Until recently, Delta Kappa Epsilon operated out of this house on Lake Place and the one next door. In January, the fraternity was criticized in a university report for out-of-control parties. View full image

In a message to undergraduates on the first day of the spring semester, Yale College dean Marvin Chun did not mince words about parties at the fraternity Delta Kappa Epsilon. He offered “some plain advice about events like these: don’t go to them.”

Chun was reporting on an 11-month Yale investigation into “allegations of a sexually hostile climate” at DKE, announced last February after the Yale Daily News and Business Insider published allegations of as many as ten incidents of sexual misconduct by DKE members. 
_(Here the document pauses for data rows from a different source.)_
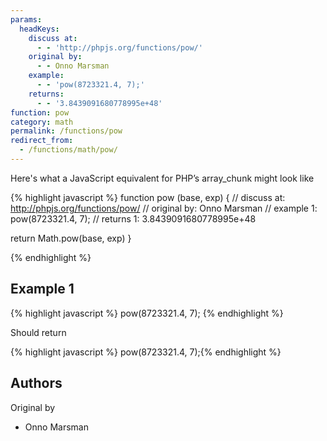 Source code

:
 ```yaml
---
params:
  headKeys:
    discuss at:
      - - 'http://phpjs.org/functions/pow/'
    original by:
      - - Onno Marsman
    example:
      - - 'pow(8723321.4, 7);'
    returns:
      - - '3.8439091680778995e+48'
function: pow
category: math
permalink: /functions/pow
redirect_from:
  - /functions/math/pow/
---
```


<!-- WARNING! This file is auto generated by `npm run web:inject`, do not edit by hand -->

Here's what a JavaScript equivalent for PHP’s array_chunk might look like

{% highlight javascript %}
function pow (base, exp) {
  //  discuss at: http://phpjs.org/functions/pow/
  // original by: Onno Marsman
  //   example 1: pow(8723321.4, 7);
  //   returns 1: 3.8439091680778995e+48

  return Math.pow(base, exp)
}

{% endhighlight %}

## Example 1

{% highlight javascript %}
pow(8723321.4, 7);
{% endhighlight %}

Should return

{% highlight javascript %}
pow(8723321.4, 7);{% endhighlight %}


## Authors


Original by

- Onno Marsman

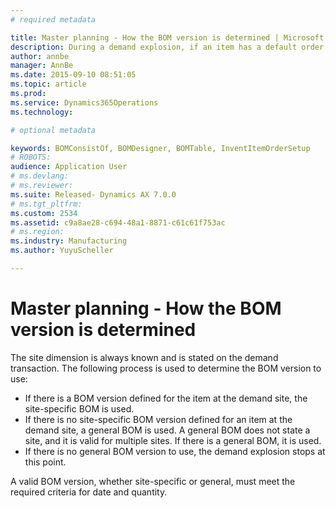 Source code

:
 ```yaml
---
# required metadata

title: Master planning - How the BOM version is determined | Microsoft Docs
description: During a demand explosion, if an item has a default order type of Production, the planning engine finds a valid BOM version based on the site. 
author: annbe
manager: AnnBe
ms.date: 2015-09-10 08:51:05
ms.topic: article
ms.prod: 
ms.service: Dynamics365Operations
ms.technology: 

# optional metadata

keywords: BOMConsistOf, BOMDesigner, BOMTable, InventItemOrderSetup
# ROBOTS: 
audience: Application User
# ms.devlang: 
# ms.reviewer: 
ms.suite: Released- Dynamics AX 7.0.0
# ms.tgt_pltfrm: 
ms.custom: 2534
ms.assetid: c9a8ae28-c694-48a1-8871-c61c61f753ac
# ms.region: 
ms.industry: Manufacturing
ms.author: YuyuScheller

---
```


# Master planning - How the BOM version is determined

The site dimension is always known and is stated on the demand transaction. The following process is used to determine the BOM version to use:

-   If there is a BOM version defined for the item at the demand site, the site-specific BOM is used.
-   If there is no site-specific BOM version defined for an item at the demand site, a general BOM is used. A general BOM does not state a site, and it is valid for multiple sites. If there is a general BOM, it is used.
-   If there is no general BOM version to use, the demand explosion stops at this point.

A valid BOM version, whether site-specific or general, must meet the required criteria for date and quantity.



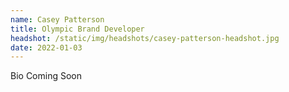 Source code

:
 ```yaml
---
name: Casey Patterson
title: Olympic Brand Developer
headshot: /static/img/headshots/casey-patterson-headshot.jpg
date: 2022-01-03
---
```


Bio Coming Soon
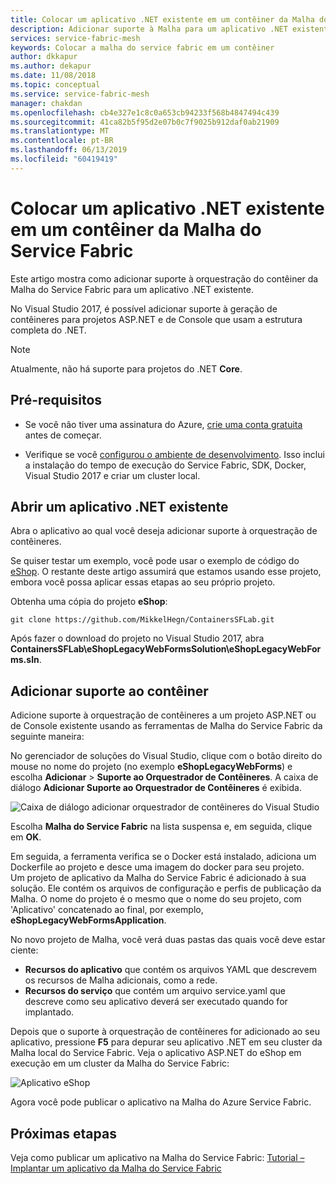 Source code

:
 ```yaml
---
title: Colocar um aplicativo .NET existente em um contêiner da Malha do Service Fabric | Microsoft Docs
description: Adicionar suporte à Malha para um aplicativo .NET existente
services: service-fabric-mesh
keywords: Colocar a malha do service fabric em um contêiner
author: dkkapur
ms.author: dekapur
ms.date: 11/08/2018
ms.topic: conceptual
ms.service: service-fabric-mesh
manager: chakdan
ms.openlocfilehash: cb4e327e1c8c0a653cb94233f568b4847494c439
ms.sourcegitcommit: 41ca82b5f95d2e07b0c7f9025b912daf0ab21909
ms.translationtype: MT
ms.contentlocale: pt-BR
ms.lasthandoff: 06/13/2019
ms.locfileid: "60419419"
---
```

# <a name="containerize-an-existing-net-app-for-service-fabric-mesh"></a>Colocar um aplicativo .NET existente em um contêiner da Malha do Service Fabric

Este artigo mostra como adicionar suporte à orquestração do contêiner da Malha do Service Fabric para um aplicativo .NET existente.

No Visual Studio 2017, é possível adicionar suporte à geração de contêineres para projetos ASP.NET e de Console que usam a estrutura completa do .NET.

> [!NOTE]
> Atualmente, não há suporte para projetos do .NET **Core**.

## <a name="prerequisites"></a>Pré-requisitos

* Se você não tiver uma assinatura do Azure, [crie uma conta gratuita](https://azure.microsoft.com/free/?WT.mc_id=A261C142F) antes de começar.

* Verifique se você [configurou o ambiente de desenvolvimento](service-fabric-mesh-howto-setup-developer-environment-sdk.md). Isso inclui a instalação do tempo de execução do Service Fabric, SDK, Docker, Visual Studio 2017 e criar um cluster local.

## <a name="open-an-existing-net-app"></a>Abrir um aplicativo .NET existente

Abra o aplicativo ao qual você deseja adicionar suporte à orquestração de contêineres.

Se quiser testar um exemplo, você pode usar o exemplo de código do [eShop](https://github.com/MikkelHegn/ContainersSFLab). O restante deste artigo assumirá que estamos usando esse projeto, embora você possa aplicar essas etapas ao seu próprio projeto.

Obtenha uma cópia do projeto **eShop**:

```git
git clone https://github.com/MikkelHegn/ContainersSFLab.git
```

Após fazer o download do projeto no Visual Studio 2017, abra **ContainersSFLab\eShopLegacyWebFormsSolution\eShopLegacyWebForms.sln**.

## <a name="add-container-support"></a>Adicionar suporte ao contêiner
 
Adicione suporte à orquestração de contêineres a um projeto ASP.NET ou de Console existente usando as ferramentas de Malha do Service Fabric da seguinte maneira:

No gerenciador de soluções do Visual Studio, clique com o botão direito do mouse no nome do projeto (no exemplo **eShopLegacyWebForms**) e escolha **Adicionar** > **Suporte ao Orquestrador de Contêineres**.
A caixa de diálogo **Adicionar Suporte ao Orquestrador de Contêineres** é exibida.

![Caixa de diálogo adicionar orquestrador de contêineres do Visual Studio](./media/service-fabric-mesh-howto-containerize-vs/add-container-orchestration-support.png)

Escolha **Malha do Service Fabric** na lista suspensa e, em seguida, clique em **OK**.

Em seguida, a ferramenta verifica se o Docker está instalado, adiciona um Dockerfile ao projeto e desce uma imagem do docker para seu projeto.  
Um projeto de aplicativo da Malha do Service Fabric é adicionado à sua solução. Ele contém os arquivos de configuração e perfis de publicação da Malha. O nome do projeto é o mesmo que o nome do seu projeto, com 'Aplicativo' concatenado ao final, por exemplo, **eShopLegacyWebFormsApplication**. 

No novo projeto de Malha, você verá duas pastas das quais você deve estar ciente:
- **Recursos do aplicativo** que contém os arquivos YAML que descrevem os recursos de Malha adicionais, como a rede.
- **Recursos do serviço** que contém um arquivo service.yaml que descreve como seu aplicativo deverá ser executado quando for implantado.

Depois que o suporte à orquestração de contêineres for adicionado ao seu aplicativo, pressione **F5** para depurar seu aplicativo .NET em seu cluster da Malha local do Service Fabric. Veja o aplicativo ASP.NET do eShop em execução em um cluster da Malha do Service Fabric: 

![Aplicativo eShop](./media/service-fabric-mesh-howto-containerize-vs/eshop-running.png)

Agora você pode publicar o aplicativo na Malha do Azure Service Fabric.

## <a name="next-steps"></a>Próximas etapas

Veja como publicar um aplicativo na Malha do Service Fabric: [Tutorial – Implantar um aplicativo da Malha do Service Fabric](service-fabric-mesh-tutorial-deploy-service-fabric-mesh-app.md) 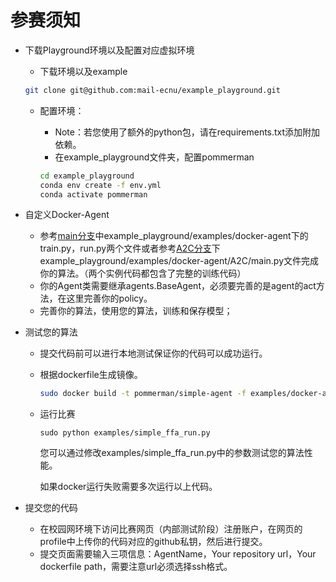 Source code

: # 参赛须知

- 下载Playground环境以及配置对应虚拟环境

	- 下载环境以及example

	```bash
	git clone git@github.com:mail-ecnu/example_playground.git
	```

	- 配置环境：

		- Note：若您使用了额外的python包，请在requirements.txt添加附加依赖。
		- 在example_playground文件夹，配置pommerman

		```bash
		cd example_playground
		conda env create -f env.yml
		conda activate pommerman
		```

- 自定义Docker-Agent

	- 参考[main分支](https://github.com/mail-ecnu/example_playground)中example_playground/examples/docker-agent下的train.py，run.py两个文件或者参考[A2C分支](https://github.com/mail-ecnu/example_playground/tree/A2C)下example_playground/examples/docker-agent/A2C/main.py文件完成你的算法。（两个实例代码都包含了完整的训练代码）
	- 你的Agent类需要继承agents.BaseAgent，必须要完善的是agent的act方法，在这里完善你的policy。
	- 完善你的算法，使用您的算法，训练和保存模型；

- 测试您的算法

	- 提交代码前可以进行本地测试保证你的代码可以成功运行。

	- 根据dockerfile生成镜像。

		```bash
		sudo docker build -t pommerman/simple-agent -f examples/docker-agent/Dockerfile .
		```

	- 运行比赛

		```
		sudo python examples/simple_ffa_run.py
		```

		您可以通过修改examples/simple_ffa_run.py中的参数测试您的算法性能。

		如果docker运行失败需要多次运行以上代码。

- 提交您的代码

	- 在校园网环境下访问比赛网页（内部测试阶段）注册账户，在网页的profile中上传你的代码对应的github私钥，然后进行提交。
	- 提交页面需要输入三项信息：AgentName，Your repository url，Your dockerfile path，需要注意url必须选择ssh格式。
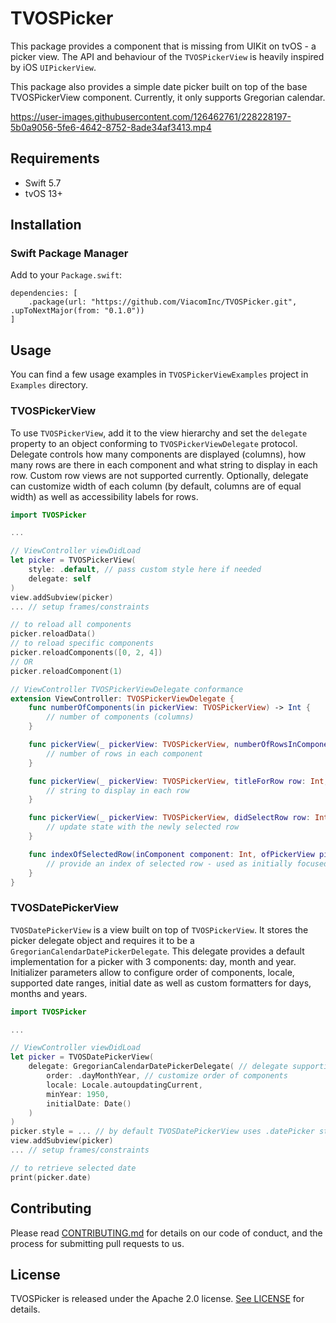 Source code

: # TVOSPicker

This package provides a component that is missing from UIKit on tvOS - a picker view. The API and behaviour of the `TVOSPickerView` is heavily inspired by iOS `UIPickerView`.

This package also provides a simple date picker built on top of the base TVOSPickerView component. Currently, it only supports Gregorian calendar.

https://user-images.githubusercontent.com/126462761/228228197-5b0a9056-5fe6-4642-8752-8ade34af3413.mp4

## Requirements
- Swift 5.7
- tvOS 13+

## Installation

### Swift Package Manager

Add to your `Package.swift`:

```
dependencies: [
    .package(url: "https://github.com/ViacomInc/TVOSPicker.git", .upToNextMajor(from: "0.1.0"))
]
```

## Usage

You can find a few usage examples in `TVOSPickerViewExamples` project in `Examples` directory.

### TVOSPickerView

To use `TVOSPickerView`, add it to the view hierarchy and set the `delegate` property to an object conforming to `TVOSPickerViewDelegate` protocol. Delegate controls how many components are displayed (columns), how many rows are there in each component and what string to display in each row. Custom row views are not supported currently. Optionally, delegate can customize width of each column (by default, columns are of equal width) as well as accessibility labels for rows.

```swift
import TVOSPicker

...

// ViewController viewDidLoad
let picker = TVOSPickerView(
    style: .default, // pass custom style here if needed
    delegate: self
)
view.addSubview(picker)
... // setup frames/constraints

// to reload all components
picker.reloadData()
// to reload specific components
picker.reloadComponents([0, 2, 4])
// OR
picker.reloadComponent(1)

// ViewController TVOSPickerViewDelegate conformance
extension ViewController: TVOSPickerViewDelegate {
    func numberOfComponents(in pickerView: TVOSPickerView) -> Int {
        // number of components (columns)
    }

    func pickerView(_ pickerView: TVOSPickerView, numberOfRowsInComponent component: Int) -> Int {
        // number of rows in each component
    }

    func pickerView(_ pickerView: TVOSPickerView, titleForRow row: Int, inComponent component: Int) -> String? {
        // string to display in each row
    }

    func pickerView(_ pickerView: TVOSPickerView, didSelectRow row: Int, inComponent component: Int) {
        // update state with the newly selected row
    }

    func indexOfSelectedRow(inComponent component: Int, ofPickerView pickerView: TVOSPickerView) -> Int? {
        // provide an index of selected row - used as initially focused index as well as after each reloadData
    }
}
```

### TVOSDatePickerView

`TVOSDatePickerView` is a view built on top of `TVOSPickerView`. It stores the picker delegate object and requires it to be a `GregorianCalendarDatePickerDelegate`. This delegate provides a default implementation for a picker with 3 components: day, month and year. Initializer parameters allow to configure order of components, locale, supported date ranges, initial date as well as custom formatters for days, months and years.

```swift
import TVOSPicker

...

// ViewController viewDidLoad
let picker = TVOSDatePickerView(
    delegate: GregorianCalendarDatePickerDelegate( // delegate supporting Gregorian calendar is provided with the package
        order: .dayMonthYear, // customize order of components
        locale: Locale.autoupdatingCurrent,
        minYear: 1950,
        initialDate: Date()
    )
)
picker.style = ... // by default TVOSDatePickerView uses .datePicker style, this can be overriden here
view.addSubview(picker)
... // setup frames/constraints

// to retrieve selected date
print(picker.date)
```

## Contributing

Please read [CONTRIBUTING.md](CONTRIBUTING.md) for details on our code of conduct, and the process for submitting pull requests to us.

## License

TVOSPicker is released under the Apache 2.0 license. [See LICENSE](LICENSE) for details.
The investigation, led by assistant provost and Title IX coordinator Jason Killheffer, did not address specific instances of alleged misconduct, which are handled through other channels. Instead, Killheffer interviewed students and groups to get their perspectives about DKE and the broader campus social culture. Students described DKE parties as extreme even by fraternity standards, with unlimited alcohol, little crowd control, and a lack of concern among the members for guests’ well-being.

“I condemn the culture described in these accounts,” Chun wrote in his message. “It runs counter to our community’s values of making everyone feel welcome, respected, and safe.”

In 2010, DKE pledges were heard on Old Campus shouting violent chants, including “No means yes, yes means anal.” Although Yale would not say if and how individual members were punished, it barred DKE from recruiting on campus or communicating with its members via university e-mail for five years.

That punishment demonstrates the limited options available to Yale officials, who have authority over individual students, but not over the off-campus frats, which are not official student organizations. Measures to increase the safety of parties, including training for bartenders, party hosts, and bystanders, are offered by the university but cannot be required.

Students in Killheffer’s report talked about the centrality of fraternity parties in Yale’s social culture. This is in part a result of the raising of the drinking age in the 1980s, which made on-campus parties with alcohol hard to regulate. Still, some students in Killheffer’s report said they’d like to see more alternative, co-ed social spaces on campus. In an e-mail to the Yale Alumni Magazine, Chun cited events like Spring Fling and the fall Bulldog Bash, which he says have been successful “even with restricted access to alcohol, which in my own experience is less of a big deal than it may have been in the past. More than anything, students want a place to be together and socialize, and I’m working to make more opportunities for them to do that next year. The Schwarzman Center will be perfect for that when it opens, both because of the location and the quality of the venue.” 

As for DKE, the fraternity issued its own report last February detailing measures it would take to foster “a safer and more welcoming environment,” including tightening control of alcohol, cleaning up their house, appointing members to abstain from drinking and be “sober monitors” during parties, and disciplining members more strictly. (DKE representatives did not respond to our request for an interview.) But at least some of those issues are moot for the time being: the fraternity’s two houses on Lake Place were recently sold, and the new owner will not rent to the fraternity. It’s not clear whether the fraternity will have a house in the future.